> RECORD EXTRACTS:
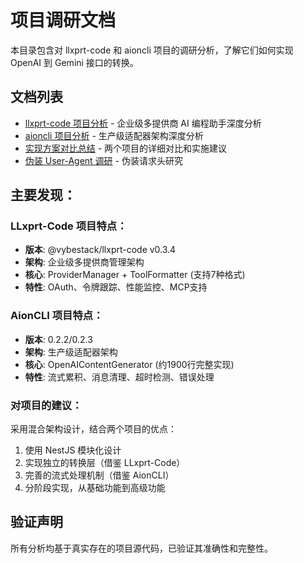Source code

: # 项目调研文档

本目录包含对 llxprt-code 和 aioncli 项目的调研分析，了解它们如何实现 OpenAI 到 Gemini 接口的转换。

## 文档列表

- [llxprt-code 项目分析](./llxprt-code-analysis.md) - 企业级多提供商 AI 编程助手深度分析
- [aioncli 项目分析](./aioncli-analysis.md) - 生产级适配器架构深度分析
- [实现方案对比总结](./comparison-summary.md) - 两个项目的详细对比和实施建议
- [伪装 User-Agent 调研](./user-agent-guise-research.md) - 伪装请求头研究

## 主要发现：

### LLxprt-Code 项目特点：

  - **版本**: @vybestack/llxprt-code v0.3.4
  - **架构**: 企业级多提供商管理架构
  - **核心**: ProviderManager + ToolFormatter (支持7种格式)
  - **特性**: OAuth、令牌跟踪、性能监控、MCP支持

### AionCLI 项目特点：

  - **版本**: 0.2.2/0.2.3
  - **架构**: 生产级适配器架构
  - **核心**: OpenAIContentGenerator (约1900行完整实现)
  - **特性**: 流式累积、消息清理、超时检测、错误处理

### 对项目的建议：

  采用混合架构设计，结合两个项目的优点：
  1. 使用 NestJS 模块化设计
  2. 实现独立的转换层（借鉴 LLxprt-Code）
  3. 完善的流式处理机制（借鉴 AionCLI）
  4. 分阶段实现，从基础功能到高级功能

## 验证声明

所有分析均基于真实存在的项目源代码，已验证其准确性和完整性。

> PROBLEM DETAILS: Reproduce the whole listing above word for word, but not its pictures.

> COMPLETED EXERCISE:
Source code

: # 项目调研文档

本目录包含对 llxprt-code 和 aioncli 项目的调研分析，了解它们如何实现 OpenAI 到 Gemini 接口的转换。

## 文档列表

- [llxprt-code 项目分析](./llxprt-code-analysis.md) - 企业级多提供商 AI 编程助手深度分析
- [aioncli 项目分析](./aioncli-analysis.md) - 生产级适配器架构深度分析
- [实现方案对比总结](./comparison-summary.md) - 两个项目的详细对比和实施建议
- [伪装 User-Agent 调研](./user-agent-guise-research.md) - 伪装请求头研究

## 主要发现：

### LLxprt-Code 项目特点：

  - **版本**: @vybestack/llxprt-code v0.3.4
  - **架构**: 企业级多提供商管理架构
  - **核心**: ProviderManager + ToolFormatter (支持7种格式)
  - **特性**: OAuth、令牌跟踪、性能监控、MCP支持

### AionCLI 项目特点：

  - **版本**: 0.2.2/0.2.3
  - **架构**: 生产级适配器架构
  - **核心**: OpenAIContentGenerator (约1900行完整实现)
  - **特性**: 流式累积、消息清理、超时检测、错误处理

### 对项目的建议：

  采用混合架构设计，结合两个项目的优点：
  1. 使用 NestJS 模块化设计
  2. 实现独立的转换层（借鉴 LLxprt-Code）
  3. 完善的流式处理机制（借鉴 AionCLI）
  4. 分阶段实现，从基础功能到高级功能

## 验证声明

所有分析均基于真实存在的项目源代码，已验证其准确性和完整性。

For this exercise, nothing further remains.